St. James is talking of justified persons, not of sinners who need to repent and get right with God.
- Testify Cafe
- The payment for sin is always death (Romans 6:23), there are no degrees of sin, but praise God, Jesus can deliver us from the power of sin and death by His atonement on the cross.
- Hans-Georg Lundahl
- @TestifyCafe "The payment for sin is always death"
St. Paul is talking of mortal sin and also of original sin.

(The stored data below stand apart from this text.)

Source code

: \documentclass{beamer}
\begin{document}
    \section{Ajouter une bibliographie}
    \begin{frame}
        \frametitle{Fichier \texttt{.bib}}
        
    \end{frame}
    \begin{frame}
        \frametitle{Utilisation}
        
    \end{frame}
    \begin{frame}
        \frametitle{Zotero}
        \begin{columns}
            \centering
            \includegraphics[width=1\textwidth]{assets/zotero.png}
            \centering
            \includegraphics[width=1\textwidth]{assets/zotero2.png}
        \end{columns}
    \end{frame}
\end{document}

"there are no degrees of sin"
That's not what St. James said what I just quoted. See also:
He that knoweth his brother to sin a sin which is not to death, let him ask, and life shall be given to him, who sinneth not to death. There is a sin unto death: for that I say not that any man ask.
[1 John 5:16]
So, the argument "there are no degrees of sin" fails.
- Hans-Georg Lundahl
- 13:42 One cannot die "in" venial sin, it's not a state, one can die "with" venial sins not yet fully forgiven.
- Testify Cafe
- The Bible says we must be born again (John 3:3) in order to have a new heart and see God. We all die in sin unless they are covered by Jesus' atonement. "There is therefore now no condemnation for those who are in Christ Jesus." - Romans 8:1
- Hans-Georg Lundahl
- @TestifyCafe Justified and born again are synonyms.
They are opposed to original sin and to mortal sins, which are a state.
You can die in mortal sin, and if you do, you go to Hell ... unless God raises you to give you a second chance, it's eternal.
Atonement doesn't just cover, it vivifies. Christ is not just a camouflage before the Father, He's alive inside the justified person.
That's why their good deeds have merit, because it's ultimately the merits of Jesus.
Eph 2:8—10 makes it clear this happens once we are justified, and nothing we do before justification could earn us justification.
So, venial sins don't take away justification, that's why they are not a state and you cannot die "in" venial sin. If the moment you die you have venial sins, but no mortal and not original sin, you die in Christ and not "in sin."
- Hans-Georg Lundahl
- 13:44, have you ever read this one?
If any man's work burn, he shall suffer loss; but he himself shall be saved, yet so as by fire.
[1 Corinthians 3:15]
- Hans-Georg Lundahl
- 14:01 Indulgence for almsgiving:
For alms deliver from all sin, and from death, and will not suffer the soul to go into darkness
[Tobias (Tobit) 4:11]
For sacrifices of the OT and obviously even more so for the one of the NT:
And making a gathering, he sent twelve thousand drachms of silver to Jerusalem for sacrifice to be offered for the sins of the dead, thinking well and religiously concerning the resurrection (For if he had not hoped that they that were slain should rise again, it would have seemed superfluous and vain to pray for the dead, And because he considered that they who had fallen asleep with godliness, had great grace laid up for them It is therefore a holy and wholesome thought to pray for the dead, that they may be loosed from sins
[2 Machabees 12:43-46]
- Testify Cafe
- Helping others is good, but God judges the motive of our hearts. Thinking we will gain deliverance from sin from doing a good deed is not the heart of the Lord and says our offering could even come close to His sacrifice on the cross. Only Jesus is worthy of making a once for all offering for sin on the cross:
“Truly no man can ransom another, or give to God the price of his life”
- Psalm 49:7
We have all become like one who is unclean, and all our righteous deeds are like a polluted garment. We all fade like a leaf, and our iniquities, like the wind, take us away.
- Isaiah 64:6
- Hans-Georg Lundahl
- @TestifyCafe "Thinking we will gain deliverance from sin from doing a good deed is not the heart of the Lord"
Would you mind trying to substantiate that?
The arguments you offered are not about alms leading us to an occasion of repentance and therefore to the Cross or about blotting out venial sins while you are already justified by the Cross, they are about the parodic idea that alms were to deliver us from sin instead of the Cross, which is absolutely not how we view alms or other indulgenced deeds.